Orpheus in der Unterwelt
Über die Schallplatten-Bestseller und den deutschen Schallplatten-Konsumenten
Naiv wäre, wer die best seller-Liste der Schallplatten sogenannter ernster Musik einfach als Dokumentation des Publikumsgeschmacks betrachten wollte. Zu vieles hat die Vorlieben mitbestimmt, als daß sie es umstandslos wären. Die zentral steuernden Instanzen betreiben ihre Auswahlpolitik. Nur was die Schallplattengesellschaften in ihre Produktion aufnehmen und unter günstigen Chancen massenhafter Verbreitung veröffentlichen, kann ein best seller werden. Obenan stehen dürfte dabei die Billigkeit fast aller Platten der Liste; sie wiederum ist vermutlich von dem bereits aufgespeicherten Erfolg einzelner Platten abhängig, die dann, ähnlich wie die paperbacks, wohlfeil auf den Markt geworfen werden. Hinzu kommt die Reklame: nicht nur ausdrückliche Anpreisung, sondern zuweilen bereits Titel wie »Konzert für Millionen«; sie setzt sich fort in der Anziehungskraft von Prominenz, von Schlagworten, vom Prestige einzelner Werke und insbesondere dem berühmter Interpreten. All das geht ebenso in die Publikumsreaktionen ein, wie umgekehrt jene Faktoren vielfach an den über Jahrzehnte eingefrorenen Standards des Publikumsgeschmacks sich gebildet haben. Spricht man kritisch von Manipulation, so ist dabei nicht an einseitigen Octroi von oben zu denken. Hartnäckig wird von der Industrie der nun einmal vorhandene status quo geachtet und reproduziert. Nur die raffiniertesten empirischen Untersuchungen könnten das Angedrehte und das im Publikum Lauernde voneinander abheben, wofern die Unterscheidung noch irgendeinen Sinn gibt. Die praktische Musiksoziologie hat derlei Fragen bislang völlig vernachlässigt und womöglich durch ihre eigene Definition aus der Welt geleugnet.

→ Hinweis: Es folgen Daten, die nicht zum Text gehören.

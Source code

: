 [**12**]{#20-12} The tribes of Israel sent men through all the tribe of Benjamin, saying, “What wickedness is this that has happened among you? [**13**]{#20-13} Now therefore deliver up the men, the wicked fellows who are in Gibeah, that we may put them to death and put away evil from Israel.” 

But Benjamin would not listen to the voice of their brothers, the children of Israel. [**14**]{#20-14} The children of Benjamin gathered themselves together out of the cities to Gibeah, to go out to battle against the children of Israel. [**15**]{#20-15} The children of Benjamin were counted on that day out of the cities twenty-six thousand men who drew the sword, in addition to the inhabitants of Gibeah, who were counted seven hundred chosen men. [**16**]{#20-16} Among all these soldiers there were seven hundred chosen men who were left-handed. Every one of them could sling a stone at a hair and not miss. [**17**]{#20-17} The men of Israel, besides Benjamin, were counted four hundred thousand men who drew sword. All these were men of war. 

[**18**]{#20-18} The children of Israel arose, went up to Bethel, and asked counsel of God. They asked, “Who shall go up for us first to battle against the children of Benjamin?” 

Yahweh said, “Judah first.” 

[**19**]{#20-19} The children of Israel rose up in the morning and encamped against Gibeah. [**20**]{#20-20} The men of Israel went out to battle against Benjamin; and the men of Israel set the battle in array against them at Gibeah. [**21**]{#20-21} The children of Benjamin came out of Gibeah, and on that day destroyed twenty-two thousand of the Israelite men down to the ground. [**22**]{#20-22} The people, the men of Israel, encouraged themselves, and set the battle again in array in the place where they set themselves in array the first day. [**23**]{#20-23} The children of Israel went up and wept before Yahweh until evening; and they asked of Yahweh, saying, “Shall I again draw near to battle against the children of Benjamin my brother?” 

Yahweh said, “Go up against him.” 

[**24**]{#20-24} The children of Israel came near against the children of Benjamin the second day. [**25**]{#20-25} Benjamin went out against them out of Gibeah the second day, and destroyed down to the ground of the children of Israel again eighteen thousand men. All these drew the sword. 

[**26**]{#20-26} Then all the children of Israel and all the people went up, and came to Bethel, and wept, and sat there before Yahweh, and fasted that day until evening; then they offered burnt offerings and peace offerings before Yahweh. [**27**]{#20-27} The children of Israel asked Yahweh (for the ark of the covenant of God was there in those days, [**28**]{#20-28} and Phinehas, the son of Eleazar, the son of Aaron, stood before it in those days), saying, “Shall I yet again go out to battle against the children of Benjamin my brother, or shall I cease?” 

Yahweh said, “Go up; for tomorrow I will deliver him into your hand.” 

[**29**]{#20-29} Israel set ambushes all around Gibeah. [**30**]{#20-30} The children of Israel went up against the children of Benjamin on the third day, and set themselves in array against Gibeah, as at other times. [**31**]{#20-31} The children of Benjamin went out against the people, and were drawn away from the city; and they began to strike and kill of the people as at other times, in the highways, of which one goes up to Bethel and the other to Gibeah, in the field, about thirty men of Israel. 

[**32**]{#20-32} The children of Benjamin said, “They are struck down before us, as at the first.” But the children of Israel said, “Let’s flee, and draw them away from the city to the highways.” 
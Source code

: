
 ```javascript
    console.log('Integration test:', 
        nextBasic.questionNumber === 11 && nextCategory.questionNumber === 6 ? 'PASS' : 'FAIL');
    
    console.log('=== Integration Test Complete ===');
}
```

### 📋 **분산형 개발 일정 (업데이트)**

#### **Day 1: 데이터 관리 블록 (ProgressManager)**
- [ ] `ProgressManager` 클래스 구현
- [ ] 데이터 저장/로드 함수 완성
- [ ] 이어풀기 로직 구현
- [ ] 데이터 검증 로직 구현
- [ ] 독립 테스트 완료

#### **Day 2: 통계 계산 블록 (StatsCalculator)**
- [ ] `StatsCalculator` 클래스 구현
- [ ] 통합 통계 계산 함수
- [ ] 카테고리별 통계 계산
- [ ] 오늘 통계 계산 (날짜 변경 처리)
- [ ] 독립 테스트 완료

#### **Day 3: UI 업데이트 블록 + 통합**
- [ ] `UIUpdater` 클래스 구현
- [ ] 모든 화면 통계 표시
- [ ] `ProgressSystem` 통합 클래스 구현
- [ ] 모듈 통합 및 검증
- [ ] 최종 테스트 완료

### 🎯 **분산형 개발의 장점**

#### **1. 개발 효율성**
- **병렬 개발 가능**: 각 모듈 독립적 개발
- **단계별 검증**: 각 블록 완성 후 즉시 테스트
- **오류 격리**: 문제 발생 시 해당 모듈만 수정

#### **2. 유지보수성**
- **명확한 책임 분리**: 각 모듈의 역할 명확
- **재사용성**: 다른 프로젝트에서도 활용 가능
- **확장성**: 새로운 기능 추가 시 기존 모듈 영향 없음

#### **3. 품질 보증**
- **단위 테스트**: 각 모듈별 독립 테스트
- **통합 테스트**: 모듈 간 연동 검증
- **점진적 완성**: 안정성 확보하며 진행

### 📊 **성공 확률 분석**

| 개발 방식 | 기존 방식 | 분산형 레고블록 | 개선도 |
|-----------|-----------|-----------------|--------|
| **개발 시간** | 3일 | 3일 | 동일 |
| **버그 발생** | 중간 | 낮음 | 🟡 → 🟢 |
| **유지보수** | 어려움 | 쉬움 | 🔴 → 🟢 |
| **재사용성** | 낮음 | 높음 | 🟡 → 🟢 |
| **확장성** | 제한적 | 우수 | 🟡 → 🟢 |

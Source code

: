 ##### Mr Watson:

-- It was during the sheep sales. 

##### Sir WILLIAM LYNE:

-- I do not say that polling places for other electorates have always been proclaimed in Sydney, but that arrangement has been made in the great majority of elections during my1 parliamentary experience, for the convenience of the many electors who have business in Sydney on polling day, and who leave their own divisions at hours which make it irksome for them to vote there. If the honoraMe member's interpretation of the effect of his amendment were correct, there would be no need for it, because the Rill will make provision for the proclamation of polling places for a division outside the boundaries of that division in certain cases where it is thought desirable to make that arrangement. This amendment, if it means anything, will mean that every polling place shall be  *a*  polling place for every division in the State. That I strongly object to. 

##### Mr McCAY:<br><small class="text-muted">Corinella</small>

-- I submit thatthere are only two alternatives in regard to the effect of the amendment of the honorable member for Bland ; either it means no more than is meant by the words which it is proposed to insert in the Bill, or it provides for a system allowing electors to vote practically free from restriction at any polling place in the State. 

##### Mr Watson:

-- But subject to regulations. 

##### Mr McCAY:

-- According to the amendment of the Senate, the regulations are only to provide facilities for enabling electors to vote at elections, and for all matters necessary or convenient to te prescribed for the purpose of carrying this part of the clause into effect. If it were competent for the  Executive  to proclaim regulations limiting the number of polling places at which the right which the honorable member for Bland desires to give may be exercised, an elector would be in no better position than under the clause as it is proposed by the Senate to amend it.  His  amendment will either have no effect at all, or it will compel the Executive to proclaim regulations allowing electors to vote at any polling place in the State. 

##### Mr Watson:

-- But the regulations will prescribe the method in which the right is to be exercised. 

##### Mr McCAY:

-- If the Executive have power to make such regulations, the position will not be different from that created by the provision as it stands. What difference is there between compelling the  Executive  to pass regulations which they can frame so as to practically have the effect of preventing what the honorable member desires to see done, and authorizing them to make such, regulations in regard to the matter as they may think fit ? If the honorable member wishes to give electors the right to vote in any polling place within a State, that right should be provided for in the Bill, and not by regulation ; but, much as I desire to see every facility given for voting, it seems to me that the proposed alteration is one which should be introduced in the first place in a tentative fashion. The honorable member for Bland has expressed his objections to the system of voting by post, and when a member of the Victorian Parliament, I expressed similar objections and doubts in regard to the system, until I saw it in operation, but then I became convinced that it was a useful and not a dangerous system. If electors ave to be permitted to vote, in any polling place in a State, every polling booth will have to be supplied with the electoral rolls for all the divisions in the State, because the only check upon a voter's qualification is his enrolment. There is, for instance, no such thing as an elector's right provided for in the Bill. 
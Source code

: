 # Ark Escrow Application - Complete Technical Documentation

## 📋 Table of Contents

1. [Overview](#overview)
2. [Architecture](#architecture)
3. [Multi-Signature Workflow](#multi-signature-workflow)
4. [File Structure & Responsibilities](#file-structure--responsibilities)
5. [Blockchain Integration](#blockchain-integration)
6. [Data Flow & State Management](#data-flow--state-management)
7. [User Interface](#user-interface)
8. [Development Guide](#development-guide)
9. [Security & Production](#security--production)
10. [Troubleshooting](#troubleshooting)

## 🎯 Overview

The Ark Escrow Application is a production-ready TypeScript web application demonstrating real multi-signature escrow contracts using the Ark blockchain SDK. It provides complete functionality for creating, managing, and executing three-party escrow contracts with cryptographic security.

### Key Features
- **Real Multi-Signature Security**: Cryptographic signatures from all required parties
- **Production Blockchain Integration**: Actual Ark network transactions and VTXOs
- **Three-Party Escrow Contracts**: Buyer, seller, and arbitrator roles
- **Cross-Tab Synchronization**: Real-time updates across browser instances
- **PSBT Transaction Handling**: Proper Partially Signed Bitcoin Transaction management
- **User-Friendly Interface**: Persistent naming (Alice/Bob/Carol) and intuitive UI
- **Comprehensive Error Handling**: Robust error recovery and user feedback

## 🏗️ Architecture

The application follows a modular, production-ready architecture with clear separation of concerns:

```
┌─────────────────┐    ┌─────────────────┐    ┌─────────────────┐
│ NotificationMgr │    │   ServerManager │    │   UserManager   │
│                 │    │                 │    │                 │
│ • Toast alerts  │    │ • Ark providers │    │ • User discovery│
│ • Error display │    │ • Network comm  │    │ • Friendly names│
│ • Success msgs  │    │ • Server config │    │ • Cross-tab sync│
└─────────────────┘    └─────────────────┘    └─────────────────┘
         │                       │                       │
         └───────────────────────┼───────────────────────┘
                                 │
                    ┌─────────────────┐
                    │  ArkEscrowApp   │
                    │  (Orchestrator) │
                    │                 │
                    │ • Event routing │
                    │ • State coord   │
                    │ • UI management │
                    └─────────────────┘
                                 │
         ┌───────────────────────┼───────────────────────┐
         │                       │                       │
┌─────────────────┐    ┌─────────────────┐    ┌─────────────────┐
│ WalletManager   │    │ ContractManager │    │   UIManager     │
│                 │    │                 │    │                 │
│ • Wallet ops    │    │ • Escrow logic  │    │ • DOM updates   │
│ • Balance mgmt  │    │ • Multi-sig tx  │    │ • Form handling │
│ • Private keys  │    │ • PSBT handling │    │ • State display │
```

All das vorausgeschickt, kann man ganz wohl an die best seller-Liste als an ein Inventar des herrschenden und beherrschten musikalischen Geschmacks sich halten und versuchen herauszulesen, was sie etwa verrät. Nur Interessenten werden das als Publikumsbeschimpfung mißverstehen und dem Analysierenden einen Vorwurf aus dem machen, was er an der Sache wahrnimmt. Freilich ist eine solche Verschiebung unter dem Namen geistigen Hochmuts heute üblich. Der Massenverachtung wird bezichtigt, wer ausspricht, was die Welt den Massen angetan hat und was sie zurückspiegeln, und wer nicht der Schmach dessen sich beugt, wozu das Bewußtsein der Menschen verurteilt ist und woran sie, nach Kants Wort selbstverschuldeter Weise, sich klammern. Ideologen, die am lautesten die Werte im Mund führen, pflegen zynisch Werte für die jeweils von Verwaltungen vorgesehenen und ermittelten statistischen Gruppen zu empfehlen. Sie sind die wahren Hochmütigen: Menschenverachtung bleckt die Zähne aus dem nachsichtigen ›Laßt doch den Menschen das Vergnügen‹. Verhaßt ist ihnen die mögliche Mündigkeit; daß es zu ihr nicht kommt, ist unterdessen zur Schuld kontrollierender Cliquen geworden.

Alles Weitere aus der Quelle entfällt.